After the fall of the communist
regime in Romania, Tsepeneag was able to return to Romanian literary life,
publishing in their original language works that had theretofore existed only
in translation (Vain Art of the Fugue,
The Necessary Nuptials) and
translating into Romanian works he had written in French.(25) He began to write fiction in Romanian once more, embarking on a series of
novels that, for the first time in his work, included “realist” elements
reflecting the social, political, and historical changes occurring in post–Cold
War Europe, in particular the issue of migration (immigration, emigration): the
trilogy Hotel Europa (1996), Pont des Arts (1998), Maramureș (2001), and the two
interrelated novels La Belle Roumaine
(2004) and Camionul bulgar [The Bulgarian Truck] (2010),
all feature journeys back and forth across Europe, between East and West.
In an
interview for the Tageblatt newspaper
(Luxembourg) after the publication of Hotel
Europa, Tsepeneag says that in the novel he aimed to transcend both
oneirism and realism by merging them within a wider space.(26) However, some critics saw the realistic, documentary elements of Hotel Europa, Tsepeneag’s first new
novel in Romanian for almost two decades, as somehow in “contravention of
canonical oneirism,” making it the first of his books in which “oneirism no
longer lays down the law.”(27) But in fact, Hotel Europa and the
four subsequent novels bring the practice and theory of oneirism to its highest
level of structural complexity and aesthetic sophistication. As we have seen,
in the preface to his translation of Albert Béguin’s L’Âme romantique et le rêve, Tsepeneag argues for an oneiric
textual practice that would draw not on the content of actual dreams prior and
external to the text, but on “the imaginal material provided by the surrounding
reality, since none other exists,” applying to this material the structure and
mechanism of the dream in order to produce an oneiric text.
Employing
a technique first found in Pigeon vole,
the narrators of Tsepeneag’s novels published since 1996 incorporate faits divers into their narratives,
which always unfold at the moment of writing, without the first-person
authorial character having any means of telling in which direction his text
might go next, the same as a dreamer has no volitional control over his
unfolding dream (although, of course, behind the authorial character can be
found the author himself, with the latter lucidly structuring the dream of
writing a novel in which the former finds himself hopelessly entangled).

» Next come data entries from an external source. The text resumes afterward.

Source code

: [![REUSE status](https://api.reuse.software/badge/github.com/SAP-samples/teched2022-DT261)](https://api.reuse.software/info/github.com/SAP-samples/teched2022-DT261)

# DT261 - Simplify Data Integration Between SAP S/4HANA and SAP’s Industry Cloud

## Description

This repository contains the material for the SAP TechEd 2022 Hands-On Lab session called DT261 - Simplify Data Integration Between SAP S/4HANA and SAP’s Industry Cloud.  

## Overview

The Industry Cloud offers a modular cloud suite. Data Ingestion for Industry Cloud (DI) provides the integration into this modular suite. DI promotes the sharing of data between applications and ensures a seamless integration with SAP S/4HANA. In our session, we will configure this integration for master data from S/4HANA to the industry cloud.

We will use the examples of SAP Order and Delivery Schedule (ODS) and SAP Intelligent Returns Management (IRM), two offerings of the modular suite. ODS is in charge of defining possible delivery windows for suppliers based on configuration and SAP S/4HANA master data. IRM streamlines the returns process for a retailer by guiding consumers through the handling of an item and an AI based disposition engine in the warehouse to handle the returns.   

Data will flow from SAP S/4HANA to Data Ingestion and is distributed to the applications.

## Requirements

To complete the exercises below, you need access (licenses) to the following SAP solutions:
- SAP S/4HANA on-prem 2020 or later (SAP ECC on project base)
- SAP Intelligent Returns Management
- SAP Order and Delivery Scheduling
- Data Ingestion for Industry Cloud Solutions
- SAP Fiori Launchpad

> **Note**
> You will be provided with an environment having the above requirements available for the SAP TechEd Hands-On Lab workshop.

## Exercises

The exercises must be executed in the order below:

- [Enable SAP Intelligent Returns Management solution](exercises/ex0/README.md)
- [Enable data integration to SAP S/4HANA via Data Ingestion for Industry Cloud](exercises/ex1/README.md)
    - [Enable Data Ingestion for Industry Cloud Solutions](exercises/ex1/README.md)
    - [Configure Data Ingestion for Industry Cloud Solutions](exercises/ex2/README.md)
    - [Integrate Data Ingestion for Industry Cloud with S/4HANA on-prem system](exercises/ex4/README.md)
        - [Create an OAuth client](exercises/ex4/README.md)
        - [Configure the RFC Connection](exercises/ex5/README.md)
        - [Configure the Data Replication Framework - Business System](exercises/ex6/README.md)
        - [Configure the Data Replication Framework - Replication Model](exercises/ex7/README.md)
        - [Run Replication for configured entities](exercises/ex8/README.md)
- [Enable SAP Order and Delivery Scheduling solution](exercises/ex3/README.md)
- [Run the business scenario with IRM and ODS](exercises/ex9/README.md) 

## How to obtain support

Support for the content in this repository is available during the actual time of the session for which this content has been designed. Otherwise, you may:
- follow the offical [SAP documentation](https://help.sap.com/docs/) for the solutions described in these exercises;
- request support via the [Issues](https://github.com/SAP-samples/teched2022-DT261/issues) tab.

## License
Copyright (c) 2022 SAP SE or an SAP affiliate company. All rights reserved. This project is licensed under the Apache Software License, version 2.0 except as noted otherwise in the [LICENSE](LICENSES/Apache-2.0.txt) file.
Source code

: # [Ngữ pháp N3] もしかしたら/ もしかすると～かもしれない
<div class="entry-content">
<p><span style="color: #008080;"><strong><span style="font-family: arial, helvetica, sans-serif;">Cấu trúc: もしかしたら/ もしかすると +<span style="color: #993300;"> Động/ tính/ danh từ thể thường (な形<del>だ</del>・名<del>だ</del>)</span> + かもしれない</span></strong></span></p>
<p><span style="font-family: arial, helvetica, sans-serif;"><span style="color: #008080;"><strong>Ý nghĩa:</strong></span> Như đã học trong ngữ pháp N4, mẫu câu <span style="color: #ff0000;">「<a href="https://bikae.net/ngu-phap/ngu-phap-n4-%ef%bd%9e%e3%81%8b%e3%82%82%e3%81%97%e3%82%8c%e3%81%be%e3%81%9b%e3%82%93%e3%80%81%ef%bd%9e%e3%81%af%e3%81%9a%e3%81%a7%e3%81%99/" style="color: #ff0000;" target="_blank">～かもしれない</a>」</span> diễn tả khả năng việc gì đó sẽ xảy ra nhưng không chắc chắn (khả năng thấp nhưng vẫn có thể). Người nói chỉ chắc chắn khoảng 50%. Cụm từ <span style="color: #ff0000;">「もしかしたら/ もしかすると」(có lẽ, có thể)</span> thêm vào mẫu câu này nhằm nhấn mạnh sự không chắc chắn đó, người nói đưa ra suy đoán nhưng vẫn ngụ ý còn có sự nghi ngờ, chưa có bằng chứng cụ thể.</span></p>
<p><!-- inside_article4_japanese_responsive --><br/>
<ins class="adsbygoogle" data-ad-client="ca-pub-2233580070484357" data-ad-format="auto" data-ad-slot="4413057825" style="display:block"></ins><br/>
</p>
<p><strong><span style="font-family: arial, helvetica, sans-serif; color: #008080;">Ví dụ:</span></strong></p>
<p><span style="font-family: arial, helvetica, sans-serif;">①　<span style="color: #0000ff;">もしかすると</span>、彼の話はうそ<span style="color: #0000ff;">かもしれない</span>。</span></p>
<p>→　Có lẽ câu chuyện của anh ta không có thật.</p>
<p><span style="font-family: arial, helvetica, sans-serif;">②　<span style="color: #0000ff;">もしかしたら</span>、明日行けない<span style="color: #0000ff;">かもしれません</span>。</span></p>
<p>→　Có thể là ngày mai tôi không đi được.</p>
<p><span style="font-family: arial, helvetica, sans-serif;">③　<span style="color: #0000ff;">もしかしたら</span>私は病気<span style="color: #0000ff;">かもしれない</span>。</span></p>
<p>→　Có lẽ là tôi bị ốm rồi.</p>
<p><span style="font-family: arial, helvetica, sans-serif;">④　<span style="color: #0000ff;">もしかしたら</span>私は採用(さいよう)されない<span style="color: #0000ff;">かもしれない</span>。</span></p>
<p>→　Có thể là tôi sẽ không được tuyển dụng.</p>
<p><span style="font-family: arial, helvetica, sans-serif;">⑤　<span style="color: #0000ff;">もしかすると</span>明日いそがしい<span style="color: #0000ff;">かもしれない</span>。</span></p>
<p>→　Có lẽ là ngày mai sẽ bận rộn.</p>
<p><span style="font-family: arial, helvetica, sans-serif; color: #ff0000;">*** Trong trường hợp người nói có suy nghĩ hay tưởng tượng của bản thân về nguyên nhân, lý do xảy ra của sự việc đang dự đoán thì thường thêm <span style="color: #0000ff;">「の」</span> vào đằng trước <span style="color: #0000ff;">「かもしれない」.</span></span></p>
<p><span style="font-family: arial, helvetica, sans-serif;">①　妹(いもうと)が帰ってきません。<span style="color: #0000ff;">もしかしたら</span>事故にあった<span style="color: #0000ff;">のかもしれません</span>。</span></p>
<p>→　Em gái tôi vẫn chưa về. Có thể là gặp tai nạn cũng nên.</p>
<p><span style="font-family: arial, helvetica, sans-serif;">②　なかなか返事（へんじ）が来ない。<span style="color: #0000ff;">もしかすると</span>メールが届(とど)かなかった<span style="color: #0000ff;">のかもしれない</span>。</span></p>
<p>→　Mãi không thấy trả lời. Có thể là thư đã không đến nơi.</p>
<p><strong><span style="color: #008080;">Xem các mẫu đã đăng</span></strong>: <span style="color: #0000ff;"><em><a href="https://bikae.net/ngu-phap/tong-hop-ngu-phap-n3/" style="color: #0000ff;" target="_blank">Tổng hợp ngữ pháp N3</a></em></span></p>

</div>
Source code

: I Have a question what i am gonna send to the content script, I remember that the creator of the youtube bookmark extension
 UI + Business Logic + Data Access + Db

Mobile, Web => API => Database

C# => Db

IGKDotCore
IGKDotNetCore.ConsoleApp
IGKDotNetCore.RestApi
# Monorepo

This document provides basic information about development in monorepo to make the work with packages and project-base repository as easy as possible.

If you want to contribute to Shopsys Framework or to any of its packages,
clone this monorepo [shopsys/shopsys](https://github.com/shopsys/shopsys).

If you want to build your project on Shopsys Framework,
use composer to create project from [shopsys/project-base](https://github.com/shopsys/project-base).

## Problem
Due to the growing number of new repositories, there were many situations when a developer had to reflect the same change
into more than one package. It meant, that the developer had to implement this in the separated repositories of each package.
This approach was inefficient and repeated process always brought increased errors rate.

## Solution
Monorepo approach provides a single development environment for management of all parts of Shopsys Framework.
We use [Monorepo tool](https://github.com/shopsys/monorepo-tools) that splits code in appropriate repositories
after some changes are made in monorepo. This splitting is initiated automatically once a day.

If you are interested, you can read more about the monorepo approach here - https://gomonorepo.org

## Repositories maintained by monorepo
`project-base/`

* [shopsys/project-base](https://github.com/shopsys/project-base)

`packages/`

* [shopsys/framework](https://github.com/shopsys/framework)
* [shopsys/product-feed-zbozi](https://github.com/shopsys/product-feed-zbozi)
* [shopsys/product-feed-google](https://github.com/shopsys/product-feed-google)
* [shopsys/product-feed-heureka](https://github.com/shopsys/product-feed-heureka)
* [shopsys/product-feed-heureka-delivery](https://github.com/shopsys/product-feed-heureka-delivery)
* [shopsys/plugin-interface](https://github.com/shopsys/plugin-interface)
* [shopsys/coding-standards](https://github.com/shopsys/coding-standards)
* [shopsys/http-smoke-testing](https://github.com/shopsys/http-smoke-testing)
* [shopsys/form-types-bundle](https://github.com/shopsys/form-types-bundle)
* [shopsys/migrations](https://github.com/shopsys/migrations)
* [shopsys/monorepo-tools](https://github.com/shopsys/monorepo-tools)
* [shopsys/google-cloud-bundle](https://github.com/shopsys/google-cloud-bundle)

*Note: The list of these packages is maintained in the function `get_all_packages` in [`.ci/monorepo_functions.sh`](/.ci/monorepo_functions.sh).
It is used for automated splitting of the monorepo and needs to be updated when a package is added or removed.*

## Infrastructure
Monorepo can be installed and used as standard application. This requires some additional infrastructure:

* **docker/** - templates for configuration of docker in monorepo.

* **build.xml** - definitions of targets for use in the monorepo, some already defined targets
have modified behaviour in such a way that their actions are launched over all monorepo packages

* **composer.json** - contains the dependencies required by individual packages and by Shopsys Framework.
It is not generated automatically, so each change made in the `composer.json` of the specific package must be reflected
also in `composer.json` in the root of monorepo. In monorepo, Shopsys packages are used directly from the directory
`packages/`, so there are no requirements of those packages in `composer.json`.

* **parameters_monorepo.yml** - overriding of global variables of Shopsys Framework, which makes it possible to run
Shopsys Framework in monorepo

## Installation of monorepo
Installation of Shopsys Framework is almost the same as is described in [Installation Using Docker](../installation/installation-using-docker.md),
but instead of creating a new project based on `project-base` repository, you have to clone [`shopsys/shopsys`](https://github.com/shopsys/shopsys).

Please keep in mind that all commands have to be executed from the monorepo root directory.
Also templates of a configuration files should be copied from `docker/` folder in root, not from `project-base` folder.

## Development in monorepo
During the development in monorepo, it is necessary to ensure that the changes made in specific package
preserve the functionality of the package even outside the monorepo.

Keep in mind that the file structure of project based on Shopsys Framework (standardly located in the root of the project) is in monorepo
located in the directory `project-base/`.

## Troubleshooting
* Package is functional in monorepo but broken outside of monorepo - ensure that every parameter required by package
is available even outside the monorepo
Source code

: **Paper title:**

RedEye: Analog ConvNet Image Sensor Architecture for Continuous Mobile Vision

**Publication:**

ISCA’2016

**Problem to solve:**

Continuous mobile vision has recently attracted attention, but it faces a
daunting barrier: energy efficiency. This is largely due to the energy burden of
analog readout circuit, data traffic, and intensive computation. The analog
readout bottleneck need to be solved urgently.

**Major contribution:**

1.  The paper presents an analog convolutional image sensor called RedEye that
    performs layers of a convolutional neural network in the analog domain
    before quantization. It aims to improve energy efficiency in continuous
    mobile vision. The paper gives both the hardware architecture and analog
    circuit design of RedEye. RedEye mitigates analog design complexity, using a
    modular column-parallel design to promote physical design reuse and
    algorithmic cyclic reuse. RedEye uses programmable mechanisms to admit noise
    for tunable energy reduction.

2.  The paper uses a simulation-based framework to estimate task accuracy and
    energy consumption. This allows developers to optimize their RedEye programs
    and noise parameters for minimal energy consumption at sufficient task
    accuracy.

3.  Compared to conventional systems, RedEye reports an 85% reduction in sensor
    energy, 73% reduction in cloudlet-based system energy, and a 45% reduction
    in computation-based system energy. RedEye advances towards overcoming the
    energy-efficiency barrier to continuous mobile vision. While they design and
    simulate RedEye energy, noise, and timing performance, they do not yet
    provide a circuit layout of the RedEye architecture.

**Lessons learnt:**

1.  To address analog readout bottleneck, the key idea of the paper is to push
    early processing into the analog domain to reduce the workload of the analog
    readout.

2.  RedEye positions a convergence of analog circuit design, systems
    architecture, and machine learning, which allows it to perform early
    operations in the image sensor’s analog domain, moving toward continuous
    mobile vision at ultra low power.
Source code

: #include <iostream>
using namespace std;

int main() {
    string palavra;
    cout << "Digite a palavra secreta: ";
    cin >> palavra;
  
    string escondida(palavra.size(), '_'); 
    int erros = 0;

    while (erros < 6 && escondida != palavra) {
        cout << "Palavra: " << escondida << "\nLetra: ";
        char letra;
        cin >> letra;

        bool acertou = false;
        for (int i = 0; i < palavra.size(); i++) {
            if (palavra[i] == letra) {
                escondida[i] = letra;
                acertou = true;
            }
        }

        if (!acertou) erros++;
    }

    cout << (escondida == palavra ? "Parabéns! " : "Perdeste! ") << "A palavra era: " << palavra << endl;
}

According to Tsepeneag, the Surrealists betrayed the “transcendental meaning of
the dream” by setting off into the real world like reporters in search of the
strange and unusual,(28) in search of oneiric faits divers,
rather than constructing a different, parallel world analogous to the dream. In
Nadja, for example, “the ‘facts’
precede the text, Breton presents them as already having happened, he narrates
them.”(29) But in Hotel Europa and the
subsequent oneiric novels, rather than being an account of (real or fictional)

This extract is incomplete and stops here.